[Data — start]

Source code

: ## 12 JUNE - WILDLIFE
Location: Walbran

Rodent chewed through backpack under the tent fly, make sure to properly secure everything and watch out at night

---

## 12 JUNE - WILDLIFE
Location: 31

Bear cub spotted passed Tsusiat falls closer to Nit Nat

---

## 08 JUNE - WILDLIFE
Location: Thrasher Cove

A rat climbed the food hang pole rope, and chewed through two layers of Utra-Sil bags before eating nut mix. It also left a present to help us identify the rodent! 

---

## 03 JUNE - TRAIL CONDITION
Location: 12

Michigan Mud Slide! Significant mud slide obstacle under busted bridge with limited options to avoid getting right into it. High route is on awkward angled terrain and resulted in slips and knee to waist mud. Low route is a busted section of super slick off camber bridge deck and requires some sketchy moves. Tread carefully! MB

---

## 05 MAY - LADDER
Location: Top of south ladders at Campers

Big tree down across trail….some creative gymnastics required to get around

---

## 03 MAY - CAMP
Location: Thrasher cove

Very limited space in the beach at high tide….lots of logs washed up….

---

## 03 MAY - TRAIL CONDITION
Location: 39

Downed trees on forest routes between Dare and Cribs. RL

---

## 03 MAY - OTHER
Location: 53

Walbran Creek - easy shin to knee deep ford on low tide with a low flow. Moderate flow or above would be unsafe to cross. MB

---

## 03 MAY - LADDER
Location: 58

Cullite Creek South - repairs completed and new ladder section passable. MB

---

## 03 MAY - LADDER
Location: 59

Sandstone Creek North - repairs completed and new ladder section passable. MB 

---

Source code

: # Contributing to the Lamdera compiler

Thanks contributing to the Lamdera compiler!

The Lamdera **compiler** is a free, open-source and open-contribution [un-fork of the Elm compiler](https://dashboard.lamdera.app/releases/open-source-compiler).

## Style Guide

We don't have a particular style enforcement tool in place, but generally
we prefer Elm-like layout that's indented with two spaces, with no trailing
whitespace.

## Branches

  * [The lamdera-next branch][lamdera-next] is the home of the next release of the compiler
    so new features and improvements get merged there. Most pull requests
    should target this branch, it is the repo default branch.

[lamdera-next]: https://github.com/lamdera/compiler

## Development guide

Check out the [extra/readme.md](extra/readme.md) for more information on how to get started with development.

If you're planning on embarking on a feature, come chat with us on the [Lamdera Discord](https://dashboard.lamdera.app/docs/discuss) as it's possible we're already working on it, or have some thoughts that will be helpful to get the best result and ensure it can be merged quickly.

[Data — finish]

#### How to complete this task
Beginning with the line that has "Location: 59" and ending with the line that has "of the compiler", set down the lines above exactly and include no others.

#### Response box
Location: 59

Sandstone Creek North - repairs completed and new ladder section passable. MB 

---

Source code

: # Contributing to the Lamdera compiler

Thanks contributing to the Lamdera compiler!

The Lamdera **compiler** is a free, open-source and open-contribution [un-fork of the Elm compiler](https://dashboard.lamdera.app/releases/open-source-compiler).

## Style Guide

We don't have a particular style enforcement tool in place, but generally
we prefer Elm-like layout that's indented with two spaces, with no trailing
whitespace.

## Branches

  * [The lamdera-next branch][lamdera-next] is the home of the next release of the compiler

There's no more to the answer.